Lorin Toeppe says a tree branch fell in 2013 striking her as she and her boyfriend were walking through Mission Bay Park.
"There's so much I've lost that I can't get back,” Toeppe said.
Toeppe claims on the day she was injured, the walkway at the park was crowded. She says she moved off the path to avoid people skateboarding.
"We moved over, and I moved further into the grass, and that's when I heard the crack of the tree,” she said.
She says a massive branch from a towering eucalyptus tree fell.
"I don't remember reacting to it,” she said. “I just know it was a loud crack and after that, I remember waking up seeing the blue sky and branches in my face and leaves in my face."
Toppe says the falling tree branch fractured seven bones in her face, two bones in her spine and fractured two bones in her leg. She says her right eye was hanging lower than the left and the weight of the branch crushed many nerves. In five years she’s been through 19 surgeries.
"It has been five years," she said. "I haven't received an apology, I haven't received any help from the city of San Diego, and I'm over $1 million in debt.”
Toeppe sued the city of San Diego and others claiming they should have known about the dangerous condition of the tree. The lawsuit states, “a reasonable inspection of this tree would have revealed that its upper limbs were too heavy and susceptible to falling.”
"The city doesn't take the steps necessary although they know they have a problem with these trees,” said Toeppe’s attorney Browne Greene.
Greene says the tree hadn’t been maintained and trimmed the way it should have been.
"They trimmed these trees in a technique where they would trim the smaller branches and leave the big branch, which is a foot thick that weighs thousands of pounds, not to be trimmed that would continue to grow and grow out of an area where people are expected to walk,” he said. “All it takes is leverage and weight and age for that to crack and break, and that’s what happened at that moment she was there.”
The city of San Diego and the city attorney's office wouldn't comment on the case or allegations.
In the five years since the branch came down, there have been a series of legal victories and defeats for both sides.
In court documents, the city's initial response filed in 2014 argued in part, "the danger, if any, which existed because of the condition of the public property in question was a danger that would have been reasonably apparent to and would have been anticipated by a person exercising due care."
While the incident happened at Mission Bay Park, it’s not the first time the tree safety in San Diego has been questioned.
In 2010 a palm tree crashed down on Michael Burke crushing his legs.
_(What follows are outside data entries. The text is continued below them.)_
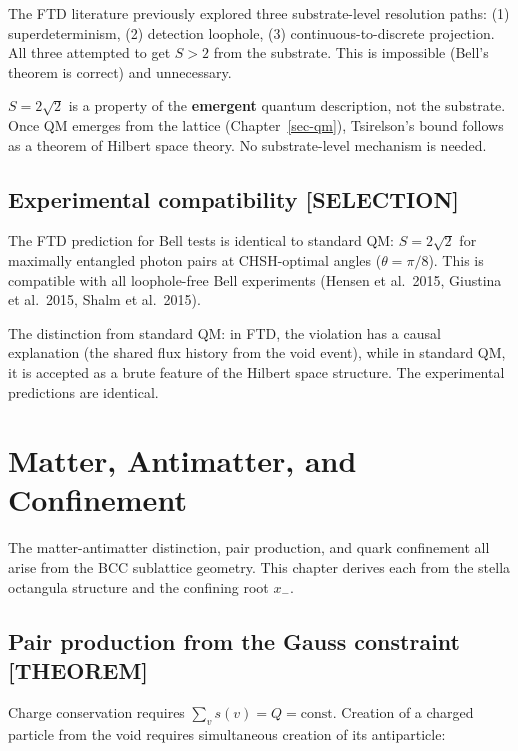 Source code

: \documentclass[
  11pt,
  letterpaper,
  twoside,
  openany]{book}
\makeatletter
\let\orig@section\section
\renewcommand{\section}{\needspace{8\baselineskip}\orig@section}
\makeatother
\begin{document}
The FTD literature previously explored three substrate-level resolution
paths: (1) superdeterminism, (2) detection loophole, (3)
continuous-to-discrete projection. All three attempted to get \(S > 2\)
from the substrate. This is impossible (Bell's theorem is correct) and
unnecessary.

\(S = 2\sqrt{2}\) is a property of the \textbf{emergent} quantum
description, not the substrate. Once QM emerges from the lattice
(Chapter~\ref{sec-qm}), Tsirelson's bound follows as a theorem of
Hilbert space theory. No substrate-level mechanism is needed.

\section{Experimental compatibility
{[}SELECTION{]}}\label{experimental-compatibility-selection}

The FTD prediction for Bell tests is identical to standard QM:
\(S = 2\sqrt{2}\) for maximally entangled photon pairs at CHSH-optimal
angles (\(\theta = \pi/8\)). This is compatible with all loophole-free
Bell experiments (Hensen et al.~2015, Giustina et al.~2015, Shalm et
al.~2015).

The distinction from standard QM: in FTD, the violation has a causal
explanation (the shared flux history from the void event), while in
standard QM, it is accepted as a brute feature of the Hilbert space
structure. The experimental predictions are identical.

\chapter{Matter, Antimatter, and Confinement}\label{sec-confinement}

The matter-antimatter distinction, pair production, and quark
confinement all arise from the BCC sublattice geometry. This chapter
derives each from the stella octangula structure and the confining root
\(x_-\).

\section{Pair production from the Gauss constraint
{[}THEOREM{]}}\label{pair-production-from-the-gauss-constraint-theorem}

Charge conservation requires \(\sum_v s(v) = Q = \text{const}\).
Creation of a charged particle from the void requires simultaneous
creation of its antiparticle:
\end{document}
He sued the city and won more than $7 million.
In January 2016 Nicki Carano died when a tree came down crushing her vehicle during severe weather. Her family just settled.
Toeppe says she'd like to put things behind her, but the pain is a constant reminder of what happened when she went for a walk in the park.
"This took away my life,” she said. “It's been hard."
Trees in San Diego
According to the city, there’s no current inventory of trees the city of San Diego is responsible for. They are currently conducting an inventory.
However, 2015 estimates put it at about 220 thousand street trees and about 600 thousand park trees.
The city says palm trees are maintained every two years and street trees every seven years.